Das Projekt will das traditionelle Verständnis von Innovationen hinterfragen, das sich vor allem an technologischem Fortschritt und Wirtschaftswachstum orientiert. „Technologische Neuerungen als Heil bringende Lösung, ständiges Wachstum als übergeordnetes Ziel – von diesen Paradigmen müssen wir uns lösen, wenn wir nachhaltigen Wandel in den Regionen voranbringen wollen“, sagt Markus Egermann vom IÖR, der den Forschungsverbund koordiniert. In den Blick rücken im Projekt ATRAKTIV deshalb auch soziale Innovationen, die verbunden sind mit nachhaltigen und gemeinwohlorientierten Denk-, Handels- und Organisationsweisen. „Um einen Wandel zu Lebensweisen und ökonomischen Prozessen zu erreichen, die unsere planetaren Grenzen respektieren, benötigen wir transformative Innovationssysteme, die die gesamte Gesellschaft umfassen“, erklärt der Projektleiter am IfL, Thilo Lang.
Wie sich diese vielfältigen Entwicklungen besser für den transformativen Wandel auf regionaler Ebene nutzen lassen, untersucht das Projektteam in vier als „strukturschwach“ klassifizierten Landkreisen: Görlitz (mit der Region Oberlausitz) in Sachsen, Dithmarschen in Schleswig-Holstein sowie Kyffhäuser und Saale-Holzland in Thüringen.
Zunächst will das Projektteam mithilfe von Wissensbeständen aus Transformationsforschung, Innovationsgeografie, Soziologie und Engagementforschung eine Grundlage für die Bewertung gesellschaftlicher Innovationsfähigkeit schaffen. Gemeinsam mit Akteuren vor Ort sollen im zweiten Schritt Handlungsmuster und -praktiken ausfindig gemacht werden, die den transformativen Wandel zur Nachhaltigkeit auf der regionalen Ebene voranbringen können. Im dritten Schritt wird das Projektteam gemeinsam mit den Regionen konkrete Handlungsansätze, Methoden und Instrumente entwickeln, um transformative Innovationssysteme aufzubauen beziehungsweise zu stärken.

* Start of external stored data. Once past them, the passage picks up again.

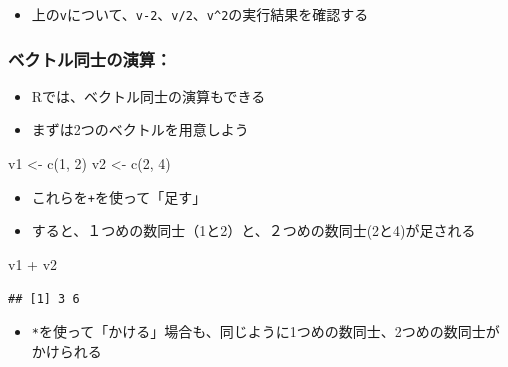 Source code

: \documentclass[
]{book}
\newenvironment{Shaded}{\begin{snugshade}}{\end{snugshade}}
\newcommand{\DecValTok}[1]{\textcolor[rgb]{0.00,0.00,0.81}{#1}}
\newcommand{\FunctionTok}[1]{\textcolor[rgb]{0.00,0.00,0.00}{#1}}
\newcommand{\NormalTok}[1]{#1}
\newcommand{\OtherTok}[1]{\textcolor[rgb]{0.56,0.35,0.01}{#1}}
\newcommand{\SpecialCharTok}[1]{\textcolor[rgb]{0.00,0.00,0.00}{#1}}
\providecommand{\tightlist}{%
  \setlength{\itemsep}{0pt}\setlength{\parskip}{0pt}}
\begin{document}
\begin{itemize}
\tightlist
\item
  上の\texttt{v}について、\texttt{v-2}、\texttt{v/2}、\texttt{v\^{}2}の実行結果を確認する
\end{itemize}

\hypertarget{ux30d9ux30afux30c8ux30ebux540cux58ebux306eux6f14ux7b97}{%
\subsubsection*{ベクトル同士の演算：}\label{ux30d9ux30afux30c8ux30ebux540cux58ebux306eux6f14ux7b97}}

\begin{itemize}
\tightlist
\item
  Rでは、ベクトル同士の演算もできる
\item
  まずは2つのベクトルを用意しよう
\end{itemize}

\begin{Shaded}
\begin{Highlighting}[]
\NormalTok{v1 }\OtherTok{\textless{}{-}} \FunctionTok{c}\NormalTok{(}\DecValTok{1}\NormalTok{, }\DecValTok{2}\NormalTok{) }
\NormalTok{v2 }\OtherTok{\textless{}{-}} \FunctionTok{c}\NormalTok{(}\DecValTok{2}\NormalTok{, }\DecValTok{4}\NormalTok{) }
\end{Highlighting}
\end{Shaded}

\begin{itemize}
\tightlist
\item
  これらを\texttt{+}を使って「足す」
\item
  すると、１つめの数同士（1と2）と、２つめの数同士(2と4)が足される
\end{itemize}

\begin{Shaded}
\begin{Highlighting}[]
\NormalTok{v1 }\SpecialCharTok{+}\NormalTok{ v2}
\end{Highlighting}
\end{Shaded}

\begin{verbatim}
## [1] 3 6
\end{verbatim}

\begin{itemize}
\tightlist
\item
  \texttt{*}を使って「かける」場合も、同じように1つめの数同士、2つめの数同士がかけられる
\end{itemize}
\end{document}
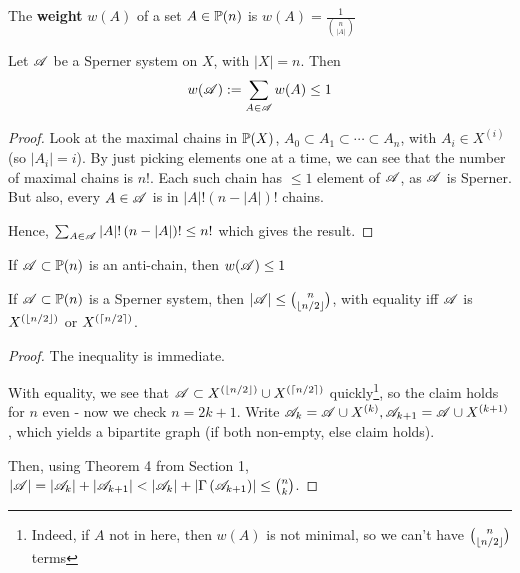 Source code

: \documentclass[a4paper]{article}
\begin{document}
\begin{defi}[Weight]
	The \textbf{weight} $w(A)$ of a set $A\in\P(n)$ is $w(A)=\frac{1}{\binom{n}{|A|}}$
\end{defi}

\begin{thm-num} 
	Let $\A$ be a Sperner system on $X$, with $|X|=n$. Then $$w(\A):=\sum_{A\in\A}w(A)\leq 1$$
\end{thm-num}
\begin{proof}
	Look at the maximal chains in $\P(X)$, $A_0\subset A_1\subset\cdots\subset A_n$, with $A_i\in X^{(i)}$ (so $|A_i|=i$). By just picking elements one at a time, we can see that the number of maximal chains is $n!$. Each such chain has $\leq 1$ element of $\A$, as $\A$ is Sperner. But also, every $A\in\A$ is in $|A|!\left(n-|A|\right)!$ chains.
	
	Hence, $\sum_{A\in\A}|A|!\left(n-|A|\right)!\leq n!$ which gives the result.
\end{proof}

\addtocounter{cor-num}{-1}
\begin{thm-num}
	If $\A\subset \P(n)$ is an anti-chain, then $w(\A)\leq 1$
\end{thm-num}

\begin{cor-num}
	If $\A\subset\P(n)$ is a Sperner system, then $|\A|\leq\binom{n}{\lf n/2\rf}$, with equality iff $\A$ is $X^{(\lf n/2\rf)}$ or $X^{(\lc n/2\rc)}$.
\end{cor-num}
\begin{proof}
	The inequality is immediate.
	
	With equality, we see that $\A\subset X^{(\lf n/2\rf)}\cup X^{(\lc n/2\rc)}$ quickly\footnote{Indeed, if $A$ not in here, then $w(A)$ is not minimal, so we can't have $\binom{n}{\lf n/2 \rf}$ terms}, so the claim holds for $n$ even - now we check $n=2k+1$. Write $\A_k=\A\cup X^{(k)}, \A_{k+1}=\A\cup X^{(k+1)}$, which yields a bipartite graph (if both non-empty, else claim holds).
	
	Then, using Theorem 4 from Section 1, $|\A|=\left|\A_k\right|+\left|\A_{k+1}\right|<\left|\A_k\right|+\left|\Gamma\left(\A_{k+1}\right)\right|\leq\binom{n}{k}$.
\end{proof}
\end{document}
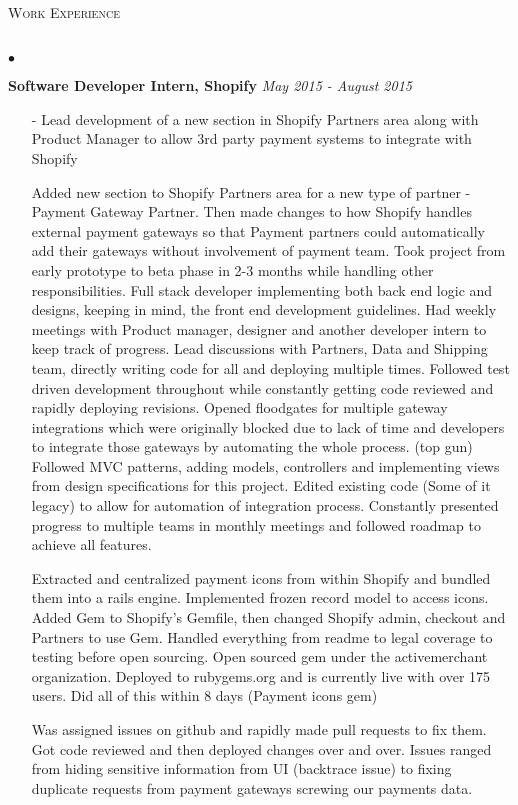 \documentclass[10pt]{article}
\newcommand{\lineunder}{\vspace*{-8pt} \\ \hspace*{-18pt} \hrulefill \\}
\newcommand{\header}[1]{{\hspace*{-15pt}\vspace*{6pt} \textsc{#1}} \vspace*{-6pt} \lineunder}
\newenvironment{achievements}{\begin{list}{$\bullet$}{\topsep 0pt \itemsep -1.5pt \leftmargin 5pt}}{\vspace*{4pt}\end{list}}
\begin{document}
\header{\normalsize Work Experience}
\begin{achievements}
\item \textbf{Software Developer Intern, Shopify} \hfill \textit {May 2015 - August 2015}
\begin{itemize}
\item[-]Lead development of a new section in Shopify Partners area along with Product Manager to allow 3rd party payment systems to integrate with Shopify

Added new section to Shopify Partners area for a new type of partner - Payment Gateway Partner. Then made changes to how Shopify handles external payment gateways so that Payment partners could automatically add their gateways without involvement of payment team. Took project from early prototype to beta phase in 2-3 months while handling other responsibilities. Full stack developer implementing both back end logic and designs, keeping in mind, the front end development guidelines. Had weekly meetings with Product manager, designer and another developer intern to keep track of progress. Lead discussions with Partners, Data and Shipping team, directly writing code for all and deploying multiple times. Followed test driven development throughout while constantly getting code reviewed and rapidly deploying revisions. Opened floodgates for multiple gateway integrations which were originally blocked due to lack of time and developers to integrate those gateways by automating the whole process. (top gun)
Followed MVC patterns, adding models, controllers and implementing views from design specifications for this project. Edited existing code (Some of it legacy) to allow for automation of integration process.
Constantly presented progress to multiple teams in monthly meetings and followed roadmap to achieve all features.

Extracted and centralized payment icons from within Shopify and bundled them into a rails engine. Implemented frozen record model to access icons. Added Gem to Shopify's Gemfile, then changed Shopify admin, checkout and Partners to use Gem. Handled everything from readme to legal coverage to testing before open sourcing. Open sourced gem under the activemerchant organization. Deployed to rubygems.org and is currently live with over 175 users. Did all of this within 8 days (Payment icons gem)

Was assigned issues on github and rapidly made pull requests to fix them. Got code reviewed and then deployed changes over and over.
Issues ranged from hiding sensitive information from UI (backtrace issue) to fixing duplicate requests from payment gateways screwing our payments data.


\end{itemize}
\end{achievements}
\end{document}
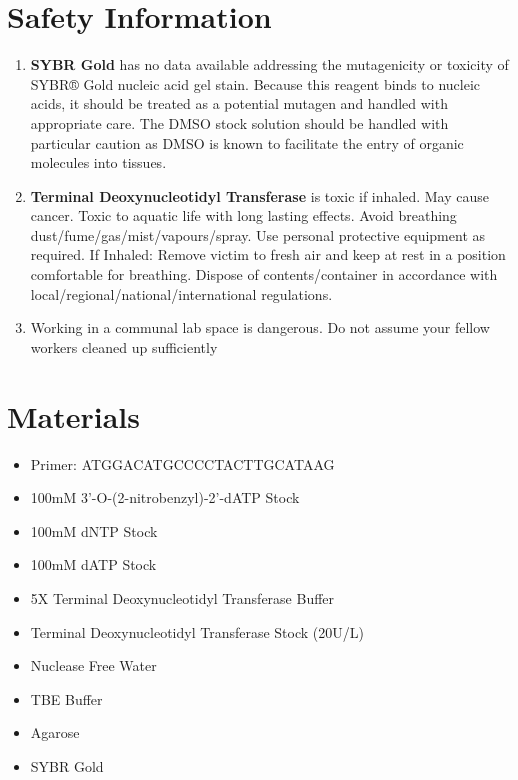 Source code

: \documentclass[letterpaper]{article}
\newenvironment{safety}{%
\begin{tcolorbox}[width=\textwidth, colframe=safetyFrame, arc=1.5mm]
}%
{\end{tcolorbox}}
\newcommand{\tdt}{Terminal Deoxynucleotidyl Transferase}
\newcommand{\uL}{\micro{}L}
\newcommand{\BdATP}{3'-O-(2-nitrobenzyl)-2'-dATP}
\newcommand{\B}[1]{\textbf{#1}}
\newcommand{\SYBRGOLD}{\item{\B{SYBR Gold} has no data available addressing the mutagenicity or toxicity of SYBR® Gold nucleic acid gel stain. Because this reagent binds to nucleic acids, it should be treated as a potential mutagen and handled with appropriate care. The DMSO stock solution should be handled with particular caution as DMSO is known to facilitate the entry of organic molecules into tissues.\cite{sybrGold}}}
\newcommand{\tdtSafety}{\item{\textbf{\tdt{}} is toxic if inhaled. May cause cancer. Toxic to aquatic life with long lasting effects. Avoid breathing dust/fume/gas/mist/vapours/spray. Use personal protective equipment as required. If Inhaled: Remove victim to fresh air and keep at rest in a position comfortable for breathing. Dispose of contents/container in accordance with local/regional/national/international regulations.\cite{Invitrogen2002}}}
\begin{document}
\section{Safety Information}
\begin{safety}
\begin{enumerate}
\SYBRGOLD{} %
\tdtSafety{}
\item{Working in a communal lab space is dangerous. Do not assume your fellow workers cleaned up sufficiently}
\end{enumerate}
\end{safety}

\section{Materials}
\begin{itemize}
\item{Primer: ATGGACATGCCCCTACTTGCATAAG}
\item{100mM \BdATP{} Stock}
\item{100mM dNTP Stock}
\item{100mM dATP Stock}
\item{5X \tdt{} Buffer}
\item{\tdt{} Stock (20U/\uL{})}
\item{Nuclease Free Water}
\item{TBE Buffer}
\item{Agarose}
\item{SYBR Gold}
\end{itemize}
\end{document}
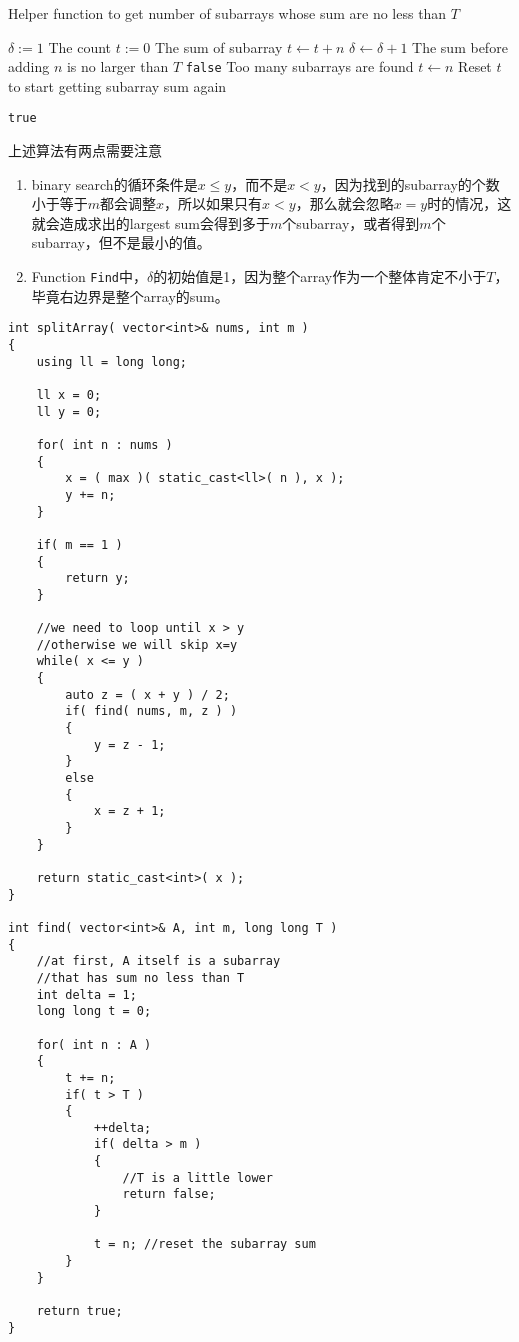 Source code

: \begin{algorithm}[H]
\caption{Helper function to get number of subarrays whose sum are no less than $T$}
\begin{algorithmic}[1]
\State $\delta:=1$ \Comment The count
\State $t:=0$ \Comment The sum of subarray
\State $t\gets t+n$
\State $\delta\gets\delta+1$ \Comment The sum before adding $n$ is no larger than $T$
\State \Return \texttt{false} \Comment Too many subarrays are found
\EndIf
\State $t\gets n$ \Comment Reset $t$ to start getting subarray sum again
\end{algorithmic}
\end{algorithm}
\begin{algorithm}[H]
\begin{algorithmic}[1]
\EndIf
\EndFor
\State \Return \texttt{true}
\EndProcedure
\end{algorithmic}
\end{algorithm}
上述算法有两点需要注意
\begin{enumerate}
\item binary search的循环条件是$x\leq y$，而不是$x<y$，因为找到的subarray的个数小于等于$m$都会调整$x$，所以如果只有$x<y$，那么就会忽略$x=y$时的情况，这就会造成求出的largest sum会得到多于$m$个subarray，或者得到$m$个subarray，但不是最小的值。
\item Function \texttt{Find}中，$\delta$的初始值是1，因为整个array作为一个整体肯定不小于$T$，毕竟右边界是整个array的sum。
\end{enumerate}

\setcounter{lstlisting}{0}
\begin{lstlisting}[style=customc, caption={Binary Search}]
int splitArray( vector<int>& nums, int m )
{
    using ll = long long;

    ll x = 0;
    ll y = 0;

    for( int n : nums )
    {
        x = ( max )( static_cast<ll>( n ), x );
        y += n;
    }

    if( m == 1 )
    {
        return y;
    }

    //we need to loop until x > y
    //otherwise we will skip x=y
    while( x <= y )
    {
        auto z = ( x + y ) / 2;
        if( find( nums, m, z ) )
        {
            y = z - 1;
        }
        else
        {
            x = z + 1;
        }
    }

    return static_cast<int>( x );
}

int find( vector<int>& A, int m, long long T )
{
    //at first, A itself is a subarray
    //that has sum no less than T
    int delta = 1;
    long long t = 0;

    for( int n : A )
    {
        t += n;
        if( t > T )
        {
            ++delta;
            if( delta > m )
            {
                //T is a little lower
                return false;
            }

            t = n; //reset the subarray sum
        }
    }

    return true;
}
\end{lstlisting} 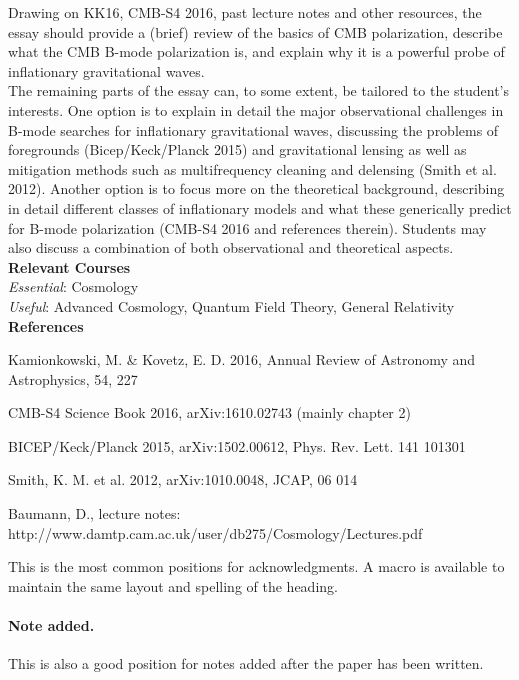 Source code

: \documentclass[a4paper,11pt]{article}
\begin{document}
Drawing on KK16, CMB-S4 2016, past lecture notes and other resources, the essay should provide a (brief) review of the basics of CMB polarization, describe what the CMB B-mode polarization is, and explain why it is a powerful probe of inflationary gravitational waves.\\

The remaining parts of the essay can, to some extent, be tailored to the student’s interests. One option is to explain in detail the major observational challenges in B-mode searches for inflationary gravitational waves, discussing the problems of foregrounds (Bicep/Keck/Planck 2015) and gravitational lensing as well as mitigation methods such as multifrequency cleaning and delensing (Smith et al. 2012). Another option is to focus more on the theoretical background, describing in detail different classes of inflationary models and what these generically predict for B-mode polarization (CMB-S4 2016 and references therein). Students may also discuss a combination of both observational and theoretical aspects.\\

\textbf{Relevant Courses}\\

\textit{Essential}: Cosmology\\

\textit{Useful}: Advanced Cosmology, Quantum Field Theory, General Relativity\\

\textbf{References}
\begin{enumerate}[label={[\arabic*]}]
\item {Kamionkowski, M. \& Kovetz, E. D. 2016, Annual Review of Astronomy and Astrophysics,
54, 227}
\item {CMB-S4 Science Book 2016, arXiv:1610.02743 (mainly chapter 2)}
\item {BICEP/Keck/Planck 2015, arXiv:1502.00612, Phys. Rev. Lett. 141 101301}
\item {Smith, K. M. et al. 2012, arXiv:1010.0048, JCAP, 06 014}
\item {Baumann, D., lecture notes: http://www.damtp.cam.ac.uk/user/db275/Cosmology/Lectures.pdf}
\end{enumerate}


\acknowledgments

This is the most common positions for acknowledgments. A macro is
available to maintain the same layout and spelling of the heading.

\paragraph{Note added.} This is also a good position for notes added
after the paper has been written.
\end{document}

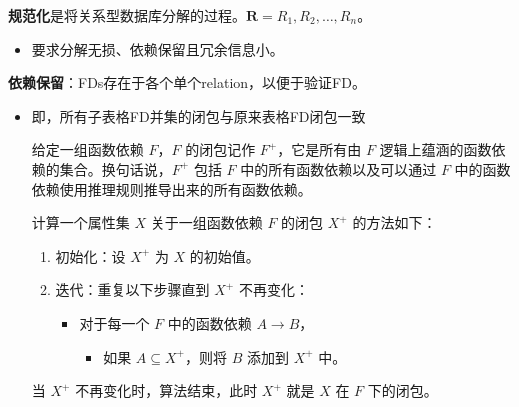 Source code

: \documentclass[b5paper, twoside]{article}
\let\oldtextbf\textbf
\renewcommand{\textbf}[1]{\textcolor{myblue}{\oldtextbf{#1}}}
\newenvironment{smallmdframed}
  {\begin{mdframed}[linewidth=0pt, backgroundcolor=pink!20]\small}
  {\end{mdframed}}
\begin{document}
\textbf{规范化}是将关系型数据库分解的过程。$\mathbf{R}=R_1, R_2, \dots, R_n$。
\begin{itemize}
    \item 要求分解无损、依赖保留且冗余信息小。
\end{itemize}

\textbf{依赖保留}：FDs存在于各个单个relation，以便于验证FD。
\begin{itemize}
    \item 即，所有子表格FD并集的闭包与原来表格FD闭包一致
\begin{smallmdframed}
    给定一组函数依赖 $F$，$F$ 的闭包记作 $F^+$，它是所有由 $F$ 逻辑上蕴涵的函数依赖的集合。换句话说，$F^+$ 包括 $F$ 中的所有函数依赖以及可以通过 $F$ 中的函数依赖使用推理规则推导出来的所有函数依赖。

    计算一个属性集 $X$ 关于一组函数依赖 $F$ 的闭包 $X^+$ 的方法如下：

    \begin{enumerate}
    \item {初始化}：设 $X^+$ 为 $X$ 的初始值。
    \item {迭代}：重复以下步骤直到 $X^+$ 不再变化：
        \begin{itemize}
            \item 对于每一个 $F$ 中的函数依赖 $A \rightarrow B$，
                \begin{itemize}
                    \item 如果 $A \subseteq X^+$，则将 $B$ 添加到 $X^+$ 中。
                \end{itemize}
        \end{itemize}
    \end{enumerate}

    当 $X^+$ 不再变化时，算法结束，此时 $X^+$ 就是 $X$ 在 $F$ 下的闭包。
\end{smallmdframed}
\end{itemize}
\end{document}
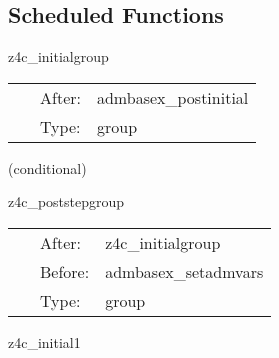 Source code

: \subsection*{Scheduled Functions}
\vspace{5mm}


\hspace{5mm} z4c\_initialgroup 

\hspace{5mm}{\it convert adm to z4c variables } 


\hspace{5mm}

 \begin{tabular*}{160mm}{cll} 
~ & After:  & admbasex\_postinitial \\ 
~ & Type:  & group \\ 
\end{tabular*} 


\vspace{5mm}

   (conditional) 

\hspace{5mm} z4c\_poststepgroup 

\hspace{5mm}{\it post-process z4c variables } 


\hspace{5mm}

 \begin{tabular*}{160mm}{cll} 
~ & After:  & z4c\_initialgroup \\ 
~ & Before:  & admbasex\_setadmvars \\ 
~ & Type:  & group \\ 
\end{tabular*} 


\vspace{5mm}


\hspace{5mm} z4c\_initial1 

\hspace{5mm}{\it convert adm to z4c variables, part 1 } 


\hspace{5mm}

Am IfL wird der Fokus auf der Akteurs- und Narrationsanalyse liegen. Die Akteursanalyse ermöglicht es, Personen und Organisationen zu identifizieren, die auf politischer beziehungsweise gesellschaftlicher Ebene Transformationsprozesse vorantreiben, und deren Handlungsmöglichkeiten zu diskutieren. Wichtige Komponenten derartiger Prozesse sind Narrative, die entsprechendeWerte, Normen und Überzeugungen weitertragen und so eine gemeinsame Identität herstellen. Das Teilvorhaben des IfL wird im Kyffhäuserkreis durch die Frauen- und Familienbegegnungsstätte „Düne“ mit den Projekten „Engagierte Stadt Sondershausen“ und Freiwilligenagentur sowie von dem Thüringer Unternehmen 3D-Schilling unterstützt.
Das Projekt ATRAKTIV wird im Rahmen des Programmes „ REGION.innovativ“ durch das Bundesministerium für Bildung und Forschung gefördert. Es hat eine Laufzeit von 36 Monaten. Zu den wissenschaftlichen Projektpartnern gehören neben dem IÖR in Dresden und dem IfL in Leipzig das TRAWOS Institut für Transformation, Wohnen und soziale Raumentwicklung der Hochschule Zittau/Görlitz, das Institut für Sozialinnovation in Berlin sowie das Albrecht Daniel Thaer-Institut für Agrar- und Gartenbauwissenschaften und das Seminar für Ländliche Entwicklung der Humboldt-Universität zu Berlin.